It's true enough. I am lacking in dynamism. It's also true that Junie is hard and together and probably a whole lot less
in need of me than I am in need of being needed—so, what, honestly, am I worried about?

Myself, maybe?

“Let's go home, Mal,” I say.

“What?” he says when I hop to my feet in a burst of negative dynamism. He follows me off the courts, and we head up the road together. “Did I say something wrong? Are you going to banish me from your life again?”

“I never banished you. And I'm sorry. It won't happen again.”

“Cool. Though, come Labor Day you're gonna be the banished one when I head off to college. Unless you come with me. Come with me.”

I could. We were accepted to the same college, and we both accepted our acceptances. The difference is, Malcolm always intended to go, and I just needed something to show my parents to keep them from talking too much about what I was going to do. It wasn't a wildly successful plan, since I don't think it fooled anybody. But still, it's there.

“We'll see,” I say.

“You know, O, you're not really believable even when you're trying. And that one was just lifeless.”
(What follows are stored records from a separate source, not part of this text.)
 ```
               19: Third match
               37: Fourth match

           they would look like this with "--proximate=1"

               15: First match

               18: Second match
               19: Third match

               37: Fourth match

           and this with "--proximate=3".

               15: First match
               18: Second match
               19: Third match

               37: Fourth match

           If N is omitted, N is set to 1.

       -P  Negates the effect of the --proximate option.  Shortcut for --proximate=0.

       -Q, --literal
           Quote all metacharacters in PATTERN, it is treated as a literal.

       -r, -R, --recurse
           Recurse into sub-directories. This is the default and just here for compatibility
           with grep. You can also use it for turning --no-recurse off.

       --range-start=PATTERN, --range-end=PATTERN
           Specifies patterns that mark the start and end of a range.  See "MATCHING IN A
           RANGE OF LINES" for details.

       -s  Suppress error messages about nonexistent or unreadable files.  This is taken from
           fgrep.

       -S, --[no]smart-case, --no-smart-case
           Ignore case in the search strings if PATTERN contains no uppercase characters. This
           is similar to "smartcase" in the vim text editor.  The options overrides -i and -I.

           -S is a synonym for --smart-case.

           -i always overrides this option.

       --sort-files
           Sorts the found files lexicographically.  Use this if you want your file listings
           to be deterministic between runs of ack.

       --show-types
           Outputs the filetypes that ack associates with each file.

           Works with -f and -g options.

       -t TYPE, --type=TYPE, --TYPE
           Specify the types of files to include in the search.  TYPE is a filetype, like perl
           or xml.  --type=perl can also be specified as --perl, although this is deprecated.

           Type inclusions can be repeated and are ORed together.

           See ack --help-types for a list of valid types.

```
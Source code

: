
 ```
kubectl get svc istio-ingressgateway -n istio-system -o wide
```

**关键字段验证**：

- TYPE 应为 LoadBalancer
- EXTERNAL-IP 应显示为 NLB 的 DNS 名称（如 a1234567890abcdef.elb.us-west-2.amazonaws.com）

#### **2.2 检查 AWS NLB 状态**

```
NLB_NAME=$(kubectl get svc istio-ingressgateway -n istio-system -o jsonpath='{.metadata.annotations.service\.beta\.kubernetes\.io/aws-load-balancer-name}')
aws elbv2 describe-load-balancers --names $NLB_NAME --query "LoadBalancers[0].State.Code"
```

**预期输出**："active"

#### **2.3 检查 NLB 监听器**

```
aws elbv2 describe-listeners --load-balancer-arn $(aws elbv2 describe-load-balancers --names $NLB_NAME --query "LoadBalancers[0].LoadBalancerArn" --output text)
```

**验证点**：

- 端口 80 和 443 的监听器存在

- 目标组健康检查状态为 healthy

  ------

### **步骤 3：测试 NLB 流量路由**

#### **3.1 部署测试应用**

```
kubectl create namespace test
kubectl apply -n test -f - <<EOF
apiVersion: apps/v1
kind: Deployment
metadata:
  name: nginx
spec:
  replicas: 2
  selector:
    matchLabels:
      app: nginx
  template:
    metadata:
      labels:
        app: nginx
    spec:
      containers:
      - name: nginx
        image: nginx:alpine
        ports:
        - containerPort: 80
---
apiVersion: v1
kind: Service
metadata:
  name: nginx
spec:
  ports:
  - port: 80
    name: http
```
We both laugh at my lameness. Then he drifts behind and sticks the butt of his racket into the small of my back like a gun.

“Come on, you,” he demands, “make a move. Or else.”

I almost wish it were as simple as a shotgun life.

We walk more or less like this all the way back to my place. Not the gun-in-my-back part, but still in the style of escorted prisoner. I don't know what's in it for him—a laugh, probably—but for me it serves the purpose of allowing me to be on my own without being alone. Good man, Malcolm.

“Thanks, man,” I say, pivoting in front of my house in a crisp, military way that says clearly there will be no invitation inside. Even though he deserves one. Even though I could really use him. “I had fun.”

“Yeah,” he says. “Fun. It's written all over your face.” He points at my face, in case I've forgotten where it is.

“Really?” I say.

“No,” he says. “You look like flaming crap, Oliver.”

That's crossing a Rubicon there. Even my parents almost always call me O, or Son, or something like that. If I get called by my actual name once every six days, that's going at quite a clip, and since Malcolm hasn't been around, the clip has been clipped to nearly nothing at all. It always means something when he uses it, even if I rarely know exactly what that something is.

“I don't,” I say with exactly the conviction a flaming-crap face would give it.

He puts all the tennis gear down, right there on the sidewalk,
where any old type of harm could come to his precious racket—also a blue-moon occurrence. He puts both hands heavily on my shoulders.

“Go inside. Watch a movie. Eat. Have a bath. Google yourself. Google yourself until you go blind, in fact. Then change the sheets, have another bath, or maybe a shower this time. Then get some real sleep. You need a shave and a haircut.
Don't
do those things for yourself. Tomorrow a.m. I'll come by and we'll go get buffed up, all right? Sound good? All right?”

I'm thinking about all the various constituent parts of that plan, or at least I'm trying to think of the various constituents.

“All right,” I say.

But truth is, all I can hear inside is
Junie Blue, Junie Blue, Junie Blue, Junie Blue
echoing like a cuckoo's call around the vast forest of my skull.

Mal collects up his stuff and walks off silently.

“Thank you so much, Malcolm,” comes the whisper-voice from behind the screen.

“Jesus, Mom!” I snap, and march inside.

Four

Malcolm was right about my
being pathetic. He must have been. Otherwise why would I have gone into the house and followed his instructions to the letter? Most of them, anyway, as I was pretty tired and too distracted to be really up to much.

“Appearance is half your problem, O,” he says as we turn onto Ocean Boulevard. “Maybe even more than half.”

“Is that so?” I say.

“That is so. Trust me, you're gonna be a new man after this. Then you can dispose of that old man you got going there, because he frankly stinks.”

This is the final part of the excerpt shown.